→ Directions for this task: Lines where the string "your" appears are to be copied from the entries below.

→ Extracted material:
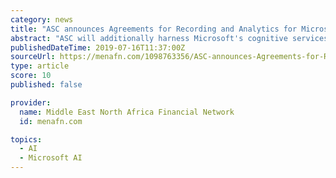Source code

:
 ```yaml
---
category: news
title: "ASC announces Agreements for Recording and Analytics for Microsoft Teams"
abstract: "ASC will additionally harness Microsoft's cognitive services to analyze communication using transcription and emotion detection. ASC is a worldwide leading software provider in the field of omni ..."
publishedDateTime: 2019-07-16T11:37:00Z
sourceUrl: https://menafn.com/1098763356/ASC-announces-Agreements-for-Recording-and-Analytics-for-Microsoft-Teams
type: article
score: 10
published: false

provider:
  name: Middle East North Africa Financial Network
  id: menafn.com

topics:
  - AI
  - Microsoft AI
---
```

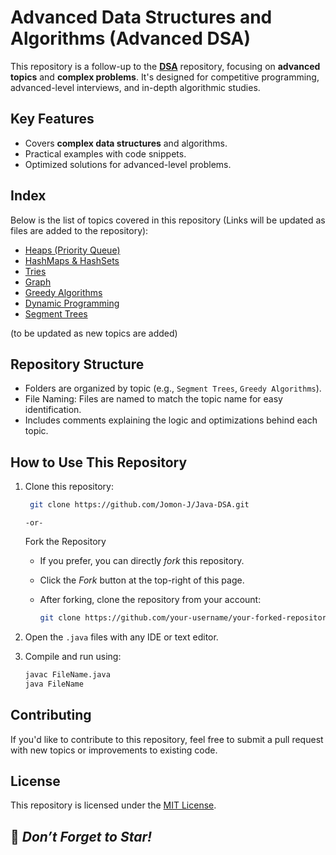 # Advanced Data Structures and Algorithms (Advanced DSA)

This repository is a follow-up to the <a href="https://github.com/Jomon-J/Java-DSA/tree/main/Data%20Structures%20%26%20Algorithms">**DSA**</a> repository, focusing on **advanced topics** and **complex problems**. It's designed for competitive programming, advanced-level interviews, and in-depth algorithmic studies.

## Key Features  
- Covers **complex data structures** and algorithms.  
- Practical examples with code snippets.  
- Optimized solutions for advanced-level problems.  

## Index
Below is the list of topics covered in this repository (Links will be updated as files are added to the repository):
- <a href="">Heaps (Priority Queue)</a>
- <a href="">HashMaps & HashSets</a>
- <a href="">Tries</a>
- <a href="">Graph</a>
- <a href="">Greedy Algorithms</a>
- <a href="">Dynamic Programming</a>
- <a href="">Segment Trees</a>

(to be updated as new topics are added)

## Repository Structure
- Folders are organized by topic (e.g., `Segment Trees`, `Greedy Algorithms`).
- File Naming: Files are named to match the topic name for easy identification.
- Includes comments explaining the logic and optimizations behind each topic.

## How to Use This Repository
1. Clone this repository:
   ```bash
    git clone https://github.com/Jomon-J/Java-DSA.git
   ```
   `-or-`
   
   Fork the Repository
   - If you prefer, you can directly *fork* this repository.
   - Click the *Fork* button at the top-right of this page.
   - After forking, clone the repository from your account:

     ```bash
     git clone https://github.com/your-username/your-forked-repository.git
     ```
    
3. Open the `.java` files with any IDE or text editor.
4. Compile and run using:
    ```bash
    javac FileName.java
    java FileName
    ```
    
## Contributing
If you'd like to contribute to this repository, feel free to submit a pull request with new topics or improvements to existing code.

## License
This repository is licensed under the <a href="https://github.com/Jomon-J/Java-DSA/blob/main/LICENSE">MIT License</a>.

## 🌟 *Don’t Forget to Star!*
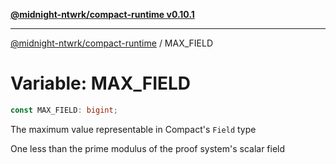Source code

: [**@midnight-ntwrk/compact-runtime v0.10.1**](../README.md)

***

[@midnight-ntwrk/compact-runtime](../globals.md) / MAX\_FIELD

# Variable: MAX\_FIELD

```ts
const MAX_FIELD: bigint;
```

The maximum value representable in Compact's `Field` type

One less than the prime modulus of the proof system's scalar field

→ Written solution:
   - After forking, clone the repository from your account:
     git clone https://github.com/your-username/your-forked-repository.git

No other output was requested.